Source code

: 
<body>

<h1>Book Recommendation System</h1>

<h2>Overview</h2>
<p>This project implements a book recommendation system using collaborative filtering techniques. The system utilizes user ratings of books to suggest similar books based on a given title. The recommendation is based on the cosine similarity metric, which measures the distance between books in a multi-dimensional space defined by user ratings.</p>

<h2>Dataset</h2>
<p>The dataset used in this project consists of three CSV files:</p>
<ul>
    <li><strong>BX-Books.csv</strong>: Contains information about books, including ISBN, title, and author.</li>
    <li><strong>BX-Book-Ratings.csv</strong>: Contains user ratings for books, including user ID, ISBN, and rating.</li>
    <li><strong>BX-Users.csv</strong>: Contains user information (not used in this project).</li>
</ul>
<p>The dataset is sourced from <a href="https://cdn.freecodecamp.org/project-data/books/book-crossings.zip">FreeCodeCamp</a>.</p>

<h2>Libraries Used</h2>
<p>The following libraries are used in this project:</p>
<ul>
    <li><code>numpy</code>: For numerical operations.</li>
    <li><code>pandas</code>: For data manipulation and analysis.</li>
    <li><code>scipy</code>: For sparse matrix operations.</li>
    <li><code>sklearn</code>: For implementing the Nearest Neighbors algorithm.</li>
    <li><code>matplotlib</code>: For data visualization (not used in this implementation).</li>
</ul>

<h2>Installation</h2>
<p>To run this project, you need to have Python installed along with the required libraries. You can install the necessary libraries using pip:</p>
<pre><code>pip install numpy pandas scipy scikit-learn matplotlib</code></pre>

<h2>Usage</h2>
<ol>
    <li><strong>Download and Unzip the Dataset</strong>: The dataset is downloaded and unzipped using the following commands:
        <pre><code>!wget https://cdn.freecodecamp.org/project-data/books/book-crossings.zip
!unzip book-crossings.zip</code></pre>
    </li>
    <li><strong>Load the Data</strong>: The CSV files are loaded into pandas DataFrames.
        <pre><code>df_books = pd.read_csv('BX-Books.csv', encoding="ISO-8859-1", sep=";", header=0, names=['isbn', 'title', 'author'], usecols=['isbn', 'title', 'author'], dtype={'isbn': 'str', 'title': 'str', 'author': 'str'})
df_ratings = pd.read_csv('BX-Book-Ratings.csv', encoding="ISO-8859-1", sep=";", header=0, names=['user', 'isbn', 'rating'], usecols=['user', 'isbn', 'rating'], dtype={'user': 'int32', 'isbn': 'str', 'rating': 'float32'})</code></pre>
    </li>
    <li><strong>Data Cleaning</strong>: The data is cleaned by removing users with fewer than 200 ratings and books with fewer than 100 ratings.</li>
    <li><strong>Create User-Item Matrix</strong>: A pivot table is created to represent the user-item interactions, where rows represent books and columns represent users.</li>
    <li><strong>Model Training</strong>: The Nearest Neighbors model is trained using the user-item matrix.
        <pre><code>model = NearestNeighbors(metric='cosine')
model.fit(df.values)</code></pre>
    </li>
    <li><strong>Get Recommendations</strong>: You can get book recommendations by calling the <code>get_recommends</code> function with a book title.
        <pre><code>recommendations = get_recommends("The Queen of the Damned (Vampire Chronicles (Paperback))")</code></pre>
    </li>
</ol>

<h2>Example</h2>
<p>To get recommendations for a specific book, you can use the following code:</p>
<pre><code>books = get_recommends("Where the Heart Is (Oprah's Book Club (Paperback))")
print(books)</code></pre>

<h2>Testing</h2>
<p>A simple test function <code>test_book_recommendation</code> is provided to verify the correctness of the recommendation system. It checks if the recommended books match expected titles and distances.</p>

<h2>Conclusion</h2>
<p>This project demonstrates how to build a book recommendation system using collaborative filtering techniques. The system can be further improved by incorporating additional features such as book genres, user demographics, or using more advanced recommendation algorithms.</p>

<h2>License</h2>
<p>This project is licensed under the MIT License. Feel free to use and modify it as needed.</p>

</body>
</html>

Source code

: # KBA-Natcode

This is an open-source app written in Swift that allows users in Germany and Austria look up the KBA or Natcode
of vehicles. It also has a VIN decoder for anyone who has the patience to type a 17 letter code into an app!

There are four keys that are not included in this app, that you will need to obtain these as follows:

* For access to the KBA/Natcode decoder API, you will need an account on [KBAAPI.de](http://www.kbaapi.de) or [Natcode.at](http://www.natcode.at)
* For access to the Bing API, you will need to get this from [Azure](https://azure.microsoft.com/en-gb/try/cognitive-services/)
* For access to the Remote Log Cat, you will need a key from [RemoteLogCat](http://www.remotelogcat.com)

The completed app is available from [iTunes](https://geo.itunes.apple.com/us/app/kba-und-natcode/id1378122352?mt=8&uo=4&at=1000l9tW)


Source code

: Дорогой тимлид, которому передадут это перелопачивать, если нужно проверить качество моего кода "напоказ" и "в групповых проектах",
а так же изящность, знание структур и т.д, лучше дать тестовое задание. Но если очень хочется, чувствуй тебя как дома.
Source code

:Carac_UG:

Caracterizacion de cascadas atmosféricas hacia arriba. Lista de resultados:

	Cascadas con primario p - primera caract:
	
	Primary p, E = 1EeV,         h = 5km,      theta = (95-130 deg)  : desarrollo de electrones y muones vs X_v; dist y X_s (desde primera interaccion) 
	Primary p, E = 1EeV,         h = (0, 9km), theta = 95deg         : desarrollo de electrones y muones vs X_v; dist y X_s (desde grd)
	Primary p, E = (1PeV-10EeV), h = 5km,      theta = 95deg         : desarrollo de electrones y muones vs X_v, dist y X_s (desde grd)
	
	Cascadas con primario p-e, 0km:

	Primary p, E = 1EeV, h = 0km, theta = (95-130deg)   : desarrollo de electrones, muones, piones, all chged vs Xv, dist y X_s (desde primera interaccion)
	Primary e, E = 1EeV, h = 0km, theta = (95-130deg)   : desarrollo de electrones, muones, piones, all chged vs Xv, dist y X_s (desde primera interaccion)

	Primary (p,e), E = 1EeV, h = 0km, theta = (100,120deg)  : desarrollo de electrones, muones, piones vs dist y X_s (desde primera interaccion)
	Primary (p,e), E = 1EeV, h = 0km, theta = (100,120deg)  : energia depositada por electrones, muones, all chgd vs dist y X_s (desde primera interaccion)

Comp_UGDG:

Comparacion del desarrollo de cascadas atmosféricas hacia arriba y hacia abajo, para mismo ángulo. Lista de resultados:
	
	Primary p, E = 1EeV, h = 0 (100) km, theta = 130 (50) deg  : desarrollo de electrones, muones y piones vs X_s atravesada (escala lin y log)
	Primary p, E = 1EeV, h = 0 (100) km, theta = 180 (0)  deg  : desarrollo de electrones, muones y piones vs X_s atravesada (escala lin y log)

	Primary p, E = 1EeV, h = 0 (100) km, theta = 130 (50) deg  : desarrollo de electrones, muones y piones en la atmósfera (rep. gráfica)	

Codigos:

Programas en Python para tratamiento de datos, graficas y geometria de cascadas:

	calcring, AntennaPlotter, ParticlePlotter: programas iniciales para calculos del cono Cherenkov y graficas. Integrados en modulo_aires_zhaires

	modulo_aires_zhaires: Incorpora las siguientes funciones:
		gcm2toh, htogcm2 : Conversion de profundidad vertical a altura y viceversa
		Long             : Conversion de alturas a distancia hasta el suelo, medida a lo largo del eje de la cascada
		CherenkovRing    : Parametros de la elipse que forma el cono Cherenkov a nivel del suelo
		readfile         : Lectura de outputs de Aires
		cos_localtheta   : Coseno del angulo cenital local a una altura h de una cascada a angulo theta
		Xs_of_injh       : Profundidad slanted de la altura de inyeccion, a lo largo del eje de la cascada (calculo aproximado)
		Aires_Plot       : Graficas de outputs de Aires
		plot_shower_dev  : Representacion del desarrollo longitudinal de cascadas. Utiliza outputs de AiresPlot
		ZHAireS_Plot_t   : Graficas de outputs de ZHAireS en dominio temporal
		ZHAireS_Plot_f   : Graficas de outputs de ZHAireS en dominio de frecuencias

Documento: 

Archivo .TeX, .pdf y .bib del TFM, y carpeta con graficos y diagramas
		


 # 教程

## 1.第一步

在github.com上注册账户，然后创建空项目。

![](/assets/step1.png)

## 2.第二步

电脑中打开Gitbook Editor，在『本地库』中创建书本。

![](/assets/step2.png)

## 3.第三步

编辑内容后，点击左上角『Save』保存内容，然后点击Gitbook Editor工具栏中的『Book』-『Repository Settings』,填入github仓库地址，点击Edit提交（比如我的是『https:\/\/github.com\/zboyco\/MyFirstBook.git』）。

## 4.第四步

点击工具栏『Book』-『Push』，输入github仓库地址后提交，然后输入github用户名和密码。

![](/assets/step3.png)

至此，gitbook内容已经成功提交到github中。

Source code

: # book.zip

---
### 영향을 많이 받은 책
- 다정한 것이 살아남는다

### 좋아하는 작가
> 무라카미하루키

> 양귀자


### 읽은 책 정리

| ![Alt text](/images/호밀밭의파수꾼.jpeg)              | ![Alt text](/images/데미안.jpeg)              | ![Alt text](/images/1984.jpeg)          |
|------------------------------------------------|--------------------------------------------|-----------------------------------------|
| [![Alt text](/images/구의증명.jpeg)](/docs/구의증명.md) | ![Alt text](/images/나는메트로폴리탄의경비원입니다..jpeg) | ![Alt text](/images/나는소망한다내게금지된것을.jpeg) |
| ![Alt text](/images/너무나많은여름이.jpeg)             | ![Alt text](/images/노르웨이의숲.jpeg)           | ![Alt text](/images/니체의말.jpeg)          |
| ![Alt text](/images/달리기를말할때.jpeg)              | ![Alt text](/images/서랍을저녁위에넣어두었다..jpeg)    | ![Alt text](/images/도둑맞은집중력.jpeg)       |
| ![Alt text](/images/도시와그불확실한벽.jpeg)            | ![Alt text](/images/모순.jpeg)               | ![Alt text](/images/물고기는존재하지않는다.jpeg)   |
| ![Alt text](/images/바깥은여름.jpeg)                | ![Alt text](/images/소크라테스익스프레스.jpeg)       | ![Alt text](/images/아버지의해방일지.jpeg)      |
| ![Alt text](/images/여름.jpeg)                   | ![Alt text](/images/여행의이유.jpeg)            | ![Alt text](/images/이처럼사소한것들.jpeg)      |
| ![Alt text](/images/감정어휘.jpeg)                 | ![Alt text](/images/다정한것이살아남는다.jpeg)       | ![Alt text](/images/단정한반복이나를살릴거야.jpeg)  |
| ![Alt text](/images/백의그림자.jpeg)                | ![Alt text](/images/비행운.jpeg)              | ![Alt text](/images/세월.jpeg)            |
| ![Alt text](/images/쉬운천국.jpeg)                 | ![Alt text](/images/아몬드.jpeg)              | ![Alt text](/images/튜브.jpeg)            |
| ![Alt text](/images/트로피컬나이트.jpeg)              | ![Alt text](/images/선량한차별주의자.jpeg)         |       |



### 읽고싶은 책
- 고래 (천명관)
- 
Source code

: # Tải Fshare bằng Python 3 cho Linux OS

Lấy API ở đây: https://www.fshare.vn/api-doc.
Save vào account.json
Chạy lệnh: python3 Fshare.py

▶ **Exercise aim**
Show each line in the entries that holds the string "author".

▶ **Solution below**
    <li><strong>BX-Books.csv</strong>: Contains information about books, including ISBN, title, and author.</li>
        <pre><code>df_books = pd.read_csv('BX-Books.csv', encoding="ISO-8859-1", sep=";", header=0, names=['isbn', 'title', 'author'], usecols=['isbn', 'title', 'author'], dtype={'isbn': 'str', 'title': 'str', 'author': 'str'})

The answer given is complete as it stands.